Blum bénéficie en outre d’un très long et très passionnant article du Maitron sur toute sa vie et ses idées politiques et où sa jeunesse anarchiste est rapidement évoquée :
https://maitron.fr/blum-leon-andre/
Y est indiqué en effet : « Léon Blum, se détachant de l’anarchisme avec lequel il flirta dans sa jeunesse, avait donné son adhésion au socialisme dès 1898, en s’inscrivant au groupe de l’Unité socialiste. Il n’y était pas poussé par d’impérieuses contraintes sociales mais par cet amour de la vérité et de la justice qu’il puisa dans le milieu familial et parce que le socialisme s’incarnait pour lui dans deux hommes prestigieux, Lucien Herr qu’il avait connu, sans intimité, lors de son passage rue d’Ulm, et Jean Jaurès auquel il vouait une admiration qui ne se démentira jamais. Il renoua amitié avec Lucien Herr après leurs retrouvailles en 1893 et, c’est ce dernier, déclarera plus tard Léon Blum "qui a cristallisé toutes les tendances diffuses en moi et opéré le revirement de mon esprit individualiste et anarchiste vers le socialisme" ». Y est indiqué également sa relative discrétion à la SFIO après sa création, mais sans évoquer, comme Wikipédia, sa tendance plus réformiste à la Jaurès.
Ici, dans ce Voyage de nos deux larrons, on s’en tiendra au Blum du Congrès de Tours.

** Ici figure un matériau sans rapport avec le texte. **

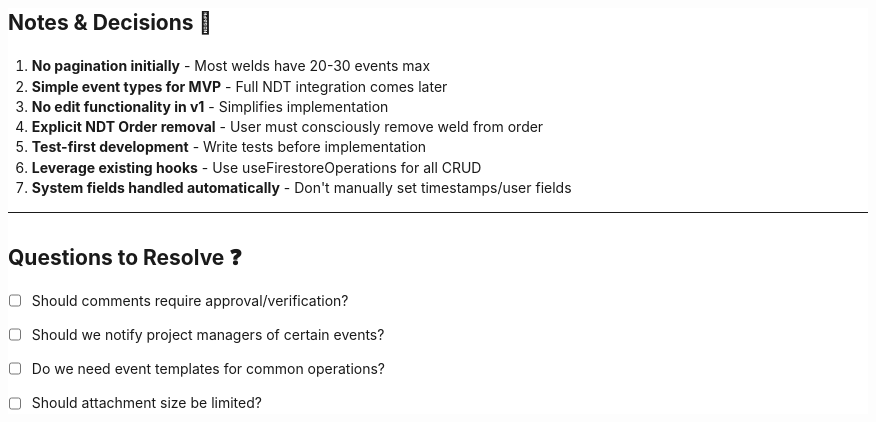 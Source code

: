 
## Notes & Decisions 📝

1. **No pagination initially** - Most welds have 20-30 events max
2. **Simple event types for MVP** - Full NDT integration comes later
3. **No edit functionality in v1** - Simplifies implementation
4. **Explicit NDT Order removal** - User must consciously remove weld from order
5. **Test-first development** - Write tests before implementation
6. **Leverage existing hooks** - Use useFirestoreOperations for all CRUD
7. **System fields handled automatically** - Don't manually set timestamps/user fields

---

## Questions to Resolve ❓

- [ ] Should comments require approval/verification?
- [ ] Should we notify project managers of certain events?
- [ ] Do we need event templates for common operations?
- [ ] Should attachment size be limited?


  [key: string]: any; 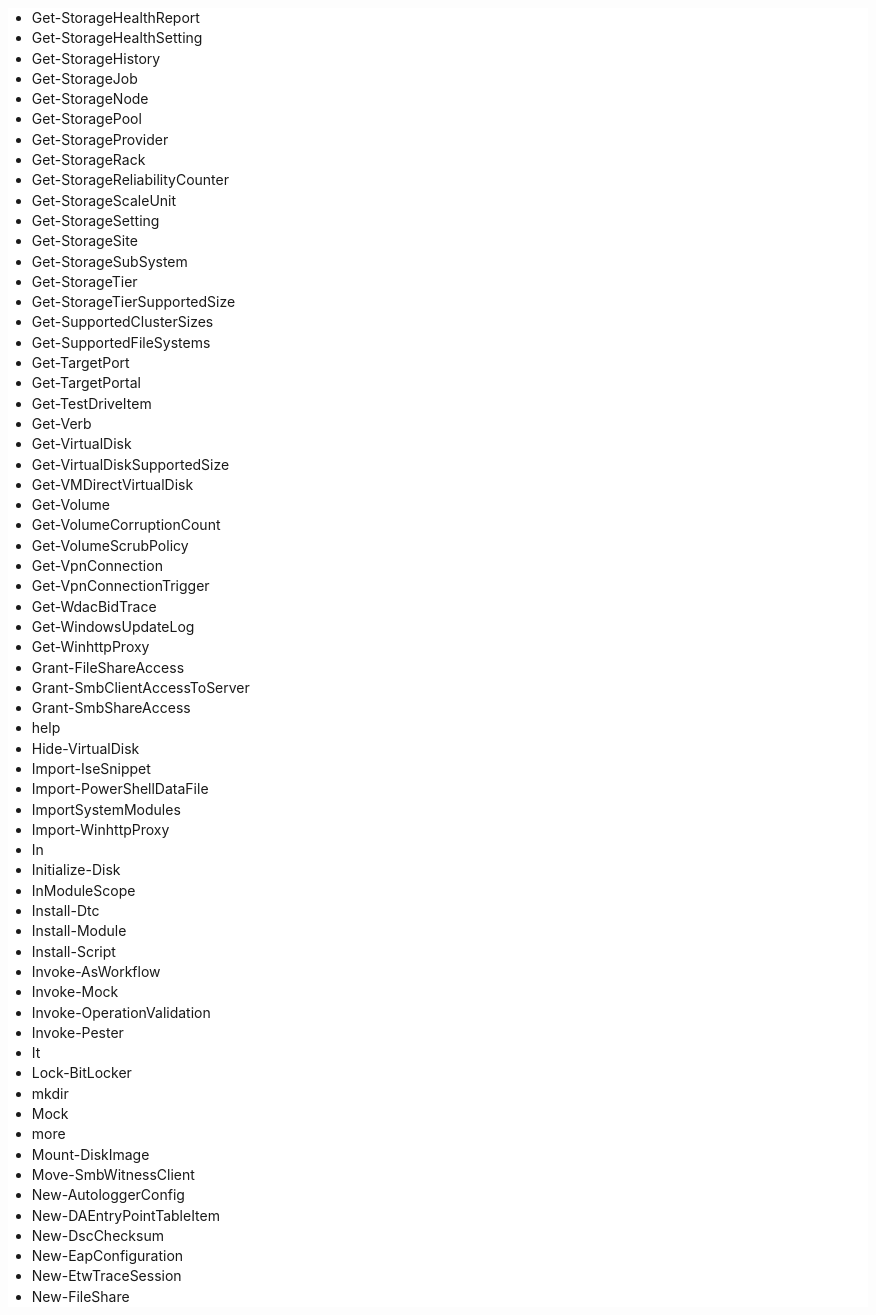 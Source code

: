 - Get-StorageHealthReport
- Get-StorageHealthSetting
- Get-StorageHistory
- Get-StorageJob
- Get-StorageNode
- Get-StoragePool
- Get-StorageProvider
- Get-StorageRack
- Get-StorageReliabilityCounter
- Get-StorageScaleUnit
- Get-StorageSetting
- Get-StorageSite
- Get-StorageSubSystem
- Get-StorageTier
- Get-StorageTierSupportedSize
- Get-SupportedClusterSizes
- Get-SupportedFileSystems
- Get-TargetPort
- Get-TargetPortal
- Get-TestDriveItem
- Get-Verb
- Get-VirtualDisk
- Get-VirtualDiskSupportedSize
- Get-VMDirectVirtualDisk
- Get-Volume
- Get-VolumeCorruptionCount
- Get-VolumeScrubPolicy
- Get-VpnConnection
- Get-VpnConnectionTrigger
- Get-WdacBidTrace
- Get-WindowsUpdateLog
- Get-WinhttpProxy
- Grant-FileShareAccess
- Grant-SmbClientAccessToServer
- Grant-SmbShareAccess
- help
- Hide-VirtualDisk
- Import-IseSnippet
- Import-PowerShellDataFile
- ImportSystemModules
- Import-WinhttpProxy
- In
- Initialize-Disk
- InModuleScope
- Install-Dtc
- Install-Module
- Install-Script
- Invoke-AsWorkflow
- Invoke-Mock
- Invoke-OperationValidation
- Invoke-Pester
- It
- Lock-BitLocker
- mkdir
- Mock
- more
- Mount-DiskImage
- Move-SmbWitnessClient
- New-AutologgerConfig
- New-DAEntryPointTableItem
- New-DscChecksum
- New-EapConfiguration
- New-EtwTraceSession
- New-FileShare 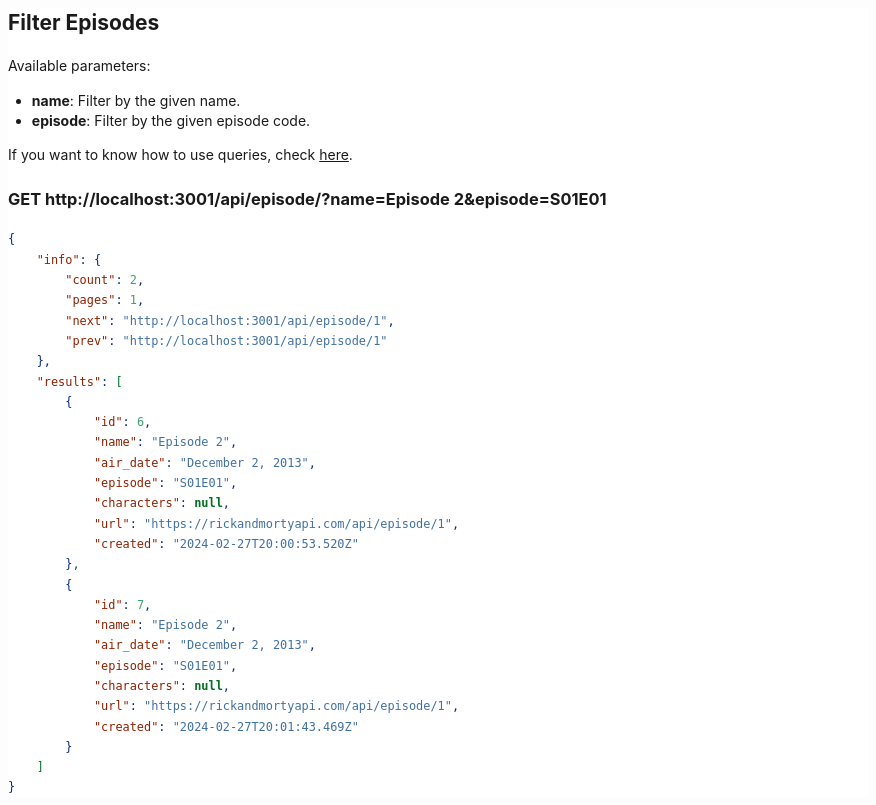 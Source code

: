## Filter Episodes

Available parameters:

- **name**: Filter by the given name.
- **episode**: Filter by the given episode code.

If you want to know how to use queries, check [here](#filter-characters).

### GET http://localhost:3001/api/episode/?name=Episode 2&episode=S01E01

```json
{
	"info": {
		"count": 2,
		"pages": 1,
		"next": "http://localhost:3001/api/episode/1",
		"prev": "http://localhost:3001/api/episode/1"
	},
	"results": [
		{
			"id": 6,
			"name": "Episode 2",
			"air_date": "December 2, 2013",
			"episode": "S01E01",
			"characters": null,
			"url": "https://rickandmortyapi.com/api/episode/1",
			"created": "2024-02-27T20:00:53.520Z"
		},
		{
			"id": 7,
			"name": "Episode 2",
			"air_date": "December 2, 2013",
			"episode": "S01E01",
			"characters": null,
			"url": "https://rickandmortyapi.com/api/episode/1",
			"created": "2024-02-27T20:01:43.469Z"
		}
	]
}
```
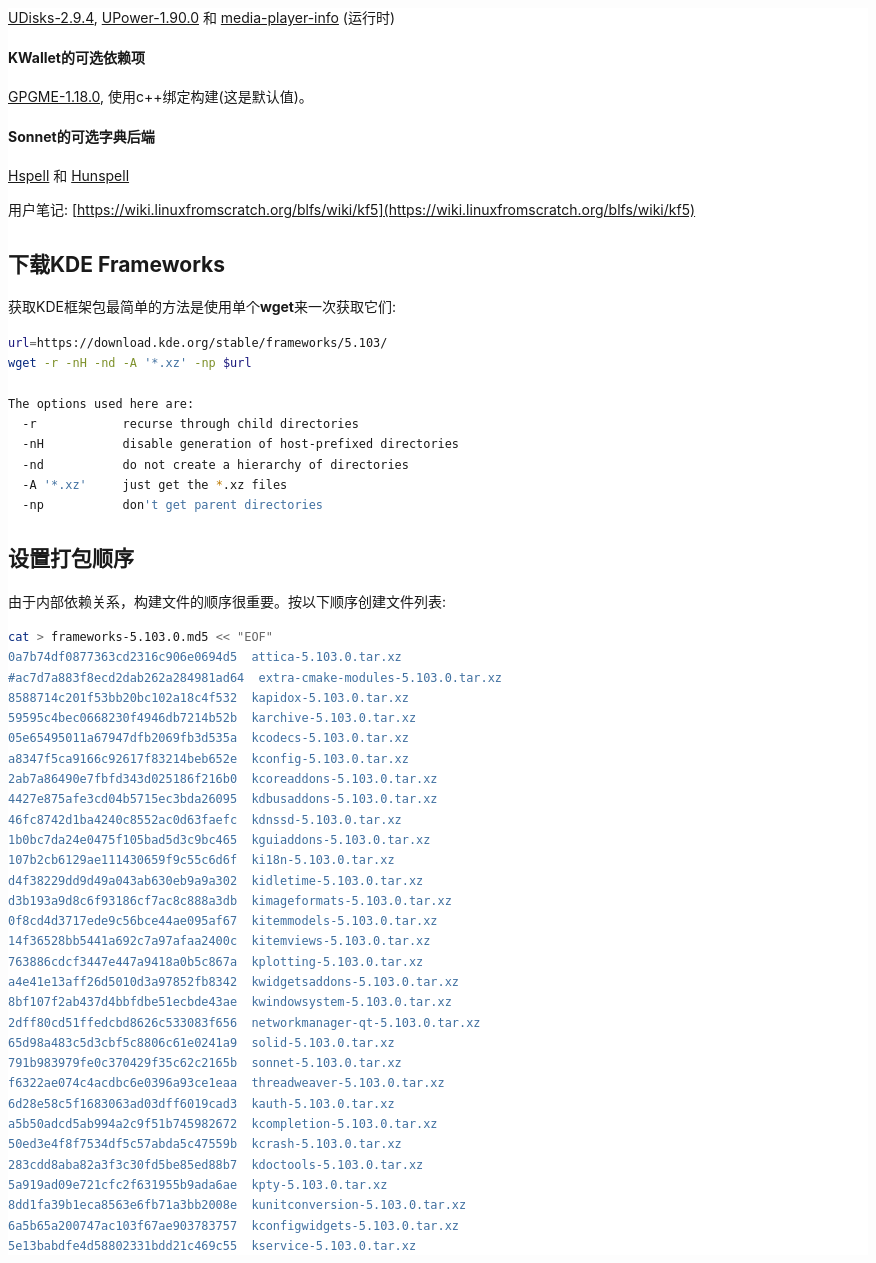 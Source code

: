 [UDisks-2.9.4](12.System_utilities.md#1230-udisks-294), [UPower-1.90.0](12.System_utilities.md#1233-upower-1900) 和 [media-player-info](https://www.freedesktop.org/software/media-player-info/) (运行时)

#### KWallet的可选依赖项

[GPGME-1.18.0](4.Security.md#48-gpgme-1180), 使用c++绑定构建(这是默认值)。

#### Sonnet的可选字典后端

[Hspell](http://hspell.ivrix.org.il/) 和 [Hunspell](https://hunspell.sourceforge.net/)

用户笔记: [https://wiki.linuxfromscratch.org/blfs/wiki/kf5](https://wiki.linuxfromscratch.org/blfs/wiki/kf5)

下载KDE Frameworks
--------------------------

获取KDE框架包最简单的方法是使用单个**wget**来一次获取它们:

```bash
url=https://download.kde.org/stable/frameworks/5.103/
wget -r -nH -nd -A '*.xz' -np $url

The options used here are:
  -r            recurse through child directories
  -nH           disable generation of host-prefixed directories
  -nd           do not create a hierarchy of directories
  -A '*.xz'     just get the *.xz files
  -np           don't get parent directories
```

设置打包顺序
---------------------

由于内部依赖关系，构建文件的顺序很重要。按以下顺序创建文件列表:

```bash
cat > frameworks-5.103.0.md5 << "EOF"
0a7b74df0877363cd2316c906e0694d5  attica-5.103.0.tar.xz
#ac7d7a883f8ecd2dab262a284981ad64  extra-cmake-modules-5.103.0.tar.xz
8588714c201f53bb20bc102a18c4f532  kapidox-5.103.0.tar.xz
59595c4bec0668230f4946db7214b52b  karchive-5.103.0.tar.xz
05e65495011a67947dfb2069fb3d535a  kcodecs-5.103.0.tar.xz
a8347f5ca9166c92617f83214beb652e  kconfig-5.103.0.tar.xz
2ab7a86490e7fbfd343d025186f216b0  kcoreaddons-5.103.0.tar.xz
4427e875afe3cd04b5715ec3bda26095  kdbusaddons-5.103.0.tar.xz
46fc8742d1ba4240c8552ac0d63faefc  kdnssd-5.103.0.tar.xz
1b0bc7da24e0475f105bad5d3c9bc465  kguiaddons-5.103.0.tar.xz
107b2cb6129ae111430659f9c55c6d6f  ki18n-5.103.0.tar.xz
d4f38229dd9d49a043ab630eb9a9a302  kidletime-5.103.0.tar.xz
d3b193a9d8c6f93186cf7ac8c888a3db  kimageformats-5.103.0.tar.xz
0f8cd4d3717ede9c56bce44ae095af67  kitemmodels-5.103.0.tar.xz
14f36528bb5441a692c7a97afaa2400c  kitemviews-5.103.0.tar.xz
763886cdcf3447e447a9418a0b5c867a  kplotting-5.103.0.tar.xz
a4e41e13aff26d5010d3a97852fb8342  kwidgetsaddons-5.103.0.tar.xz
8bf107f2ab437d4bbfdbe51ecbde43ae  kwindowsystem-5.103.0.tar.xz
2dff80cd51ffedcbd8626c533083f656  networkmanager-qt-5.103.0.tar.xz
65d98a483c5d3cbf5c8806c61e0241a9  solid-5.103.0.tar.xz
791b983979fe0c370429f35c62c2165b  sonnet-5.103.0.tar.xz
f6322ae074c4acdbc6e0396a93ce1eaa  threadweaver-5.103.0.tar.xz
6d28e58c5f1683063ad03dff6019cad3  kauth-5.103.0.tar.xz
a5b50adcd5ab994a2c9f51b745982672  kcompletion-5.103.0.tar.xz
50ed3e4f8f7534df5c57abda5c47559b  kcrash-5.103.0.tar.xz
283cdd8aba82a3f3c30fd5be85ed88b7  kdoctools-5.103.0.tar.xz
5a919ad09e721cfc2f631955b9ada6ae  kpty-5.103.0.tar.xz
8dd1fa39b1eca8563e6fb71a3bb2008e  kunitconversion-5.103.0.tar.xz
6a5b65a200747ac103f67ae903783757  kconfigwidgets-5.103.0.tar.xz
5e13babdfe4d58802331bdd21c469c55  kservice-5.103.0.tar.xz
```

[2] Une petite note pour Herr est la moindre des choses. Il fut adhérent du Parti ouvrier socialiste révolutionnaire (c’est lui qui aurait « converti » Jean Jaurès au socialisme). En 1898, lors de l’affaire Dreyfus, Lucien Herr répliqua à Maurice Barrès et à ses fameuses « racines ». Il lança une pétition en faveur du capitaine Dreyfus et fut l’un des fondateurs de la Ligue des droits de l’homme. Cofondateur en 1904 du quotidien L’Humanité (c’est lui qui, dit-on, en trouva le titre). Il contribua, enfin, au Congrès de Tours, à la rédaction du discours de Léon Blum. Ce dernier, en présence de Mickey et Charlot, n’eut rien à redire de cette note…
[3] Je radote : j’ai déjà évoqué cette question dans mon billet de blog du 3 novembre 2023 ; voir :
https://blogs.mediapart.fr/patrick-castex/blog/031123/cocos-et-anars-jouent-eros-plutot-que-thanatos-uchronie-et-histoire-saison-3
Le Maitron, voir plus haut dans sa biographie de Blum, écrit donc par ailleurs, mais sans s’appesantir : « Léon Blum, se détachant de l’anarchisme avec lequel il flirta dans sa jeunesse, avait donné son adhésion au socialisme dès 1898… ». Et ce n’est pas fini…
[4] On a ainsi la source de ce que citait Maitron (voir plus haut).
[5] Les curieux pourront le retrouver par exemple sur :
https://archives.touraine.fr/page/il-y-a-100-ans-clara-zetkin-intervenait-au-congres-de-tours
[6] Tout ce que Blum raconte de sérieux le fut au congrès, à la virgule près.